- [EXERCISE DETAILS] Where a line has odd spacing or punctuation, keep it; transcribe all the entries exactly.

- [DATASET EXCERPTS]
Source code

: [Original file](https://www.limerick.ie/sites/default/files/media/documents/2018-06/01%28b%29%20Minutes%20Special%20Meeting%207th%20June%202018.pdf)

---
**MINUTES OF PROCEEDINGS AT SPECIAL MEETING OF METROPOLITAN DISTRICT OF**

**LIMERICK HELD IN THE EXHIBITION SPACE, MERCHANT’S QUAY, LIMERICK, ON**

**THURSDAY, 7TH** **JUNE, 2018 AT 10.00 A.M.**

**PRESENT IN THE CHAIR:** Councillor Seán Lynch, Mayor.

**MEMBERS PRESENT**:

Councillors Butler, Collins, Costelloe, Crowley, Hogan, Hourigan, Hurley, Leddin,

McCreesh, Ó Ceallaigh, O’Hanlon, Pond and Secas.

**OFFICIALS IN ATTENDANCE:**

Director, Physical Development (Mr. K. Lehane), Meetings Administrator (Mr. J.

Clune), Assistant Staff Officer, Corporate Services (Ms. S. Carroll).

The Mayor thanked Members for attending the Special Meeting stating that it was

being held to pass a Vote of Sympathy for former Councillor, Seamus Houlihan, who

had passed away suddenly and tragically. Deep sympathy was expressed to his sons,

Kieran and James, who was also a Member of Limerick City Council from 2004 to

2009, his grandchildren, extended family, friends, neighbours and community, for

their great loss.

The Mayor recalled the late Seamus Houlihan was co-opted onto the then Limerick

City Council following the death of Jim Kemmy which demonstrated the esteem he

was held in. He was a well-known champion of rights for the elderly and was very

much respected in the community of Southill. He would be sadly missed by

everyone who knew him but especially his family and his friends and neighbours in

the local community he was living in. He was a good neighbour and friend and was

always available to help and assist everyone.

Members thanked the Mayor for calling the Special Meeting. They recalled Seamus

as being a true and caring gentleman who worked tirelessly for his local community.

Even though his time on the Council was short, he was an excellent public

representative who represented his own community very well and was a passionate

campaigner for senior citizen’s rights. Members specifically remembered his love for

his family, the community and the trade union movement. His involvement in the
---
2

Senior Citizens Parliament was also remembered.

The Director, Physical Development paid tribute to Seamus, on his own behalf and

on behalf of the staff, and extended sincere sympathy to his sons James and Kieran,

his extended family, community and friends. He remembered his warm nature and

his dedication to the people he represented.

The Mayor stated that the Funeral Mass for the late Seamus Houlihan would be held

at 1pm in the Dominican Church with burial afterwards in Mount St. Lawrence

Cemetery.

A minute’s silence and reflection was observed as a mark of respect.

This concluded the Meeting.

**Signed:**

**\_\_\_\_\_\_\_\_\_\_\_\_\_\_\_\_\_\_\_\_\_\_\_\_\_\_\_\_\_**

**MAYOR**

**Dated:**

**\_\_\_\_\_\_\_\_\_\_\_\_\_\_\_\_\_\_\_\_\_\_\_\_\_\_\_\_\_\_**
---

- [WRITTEN ANSWER]
Source code

: [Original file](https://www.limerick.ie/sites/default/files/media/documents/2018-06/01%28b%29%20Minutes%20Special%20Meeting%207th%20June%202018.pdf)

---
**MINUTES OF PROCEEDINGS AT SPECIAL MEETING OF METROPOLITAN DISTRICT OF**

**LIMERICK HELD IN THE EXHIBITION SPACE, MERCHANT’S QUAY, LIMERICK, ON**

**THURSDAY, 7TH** **JUNE, 2018 AT 10.00 A.M.**

**PRESENT IN THE CHAIR:** Councillor Seán Lynch, Mayor.

**MEMBERS PRESENT**:

Councillors Butler, Collins, Costelloe, Crowley, Hogan, Hourigan, Hurley, Leddin,

McCreesh, Ó Ceallaigh, O’Hanlon, Pond and Secas.

**OFFICIALS IN ATTENDANCE:**

Director, Physical Development (Mr. K. Lehane), Meetings Administrator (Mr. J.

Clune), Assistant Staff Officer, Corporate Services (Ms. S. Carroll).

The Mayor thanked Members for attending the Special Meeting stating that it was

being held to pass a Vote of Sympathy for former Councillor, Seamus Houlihan, who

had passed away suddenly and tragically. Deep sympathy was expressed to his sons,

Kieran and James, who was also a Member of Limerick City Council from 2004 to

2009, his grandchildren, extended family, friends, neighbours and community, for

their great loss.

The Mayor recalled the late Seamus Houlihan was co-opted onto the then Limerick

City Council following the death of Jim Kemmy which demonstrated the esteem he

was held in. He was a well-known champion of rights for the elderly and was very

much respected in the community of Southill. He would be sadly missed by

everyone who knew him but especially his family and his friends and neighbours in

the local community he was living in. He was a good neighbour and friend and was

always available to help and assist everyone.

Members thanked the Mayor for calling the Special Meeting. They recalled Seamus

as being a true and caring gentleman who worked tirelessly for his local community.

Even though his time on the Council was short, he was an excellent public

representative who represented his own community very well and was a passionate

campaigner for senior citizen’s rights. Members specifically remembered his love for

his family, the community and the trade union movement. His involvement in the
---
2

Senior Citizens Parliament was also remembered.

The Director, Physical Development paid tribute to Seamus, on his own behalf and

on behalf of the staff, and extended sincere sympathy to his sons James and Kieran,

his extended family, community and friends. He remembered his warm nature and

his dedication to the people he represented.

The Mayor stated that the Funeral Mass for the late Seamus Houlihan would be held

at 1pm in the Dominican Church with burial afterwards in Mount St. Lawrence

Cemetery.

A minute’s silence and reflection was observed as a mark of respect.

This concluded the Meeting.

**Signed:**

**\_\_\_\_\_\_\_\_\_\_\_\_\_\_\_\_\_\_\_\_\_\_\_\_\_\_\_\_\_**

**MAYOR**

**Dated:**

**\_\_\_\_\_\_\_\_\_\_\_\_\_\_\_\_\_\_\_\_\_\_\_\_\_\_\_\_\_\_**
---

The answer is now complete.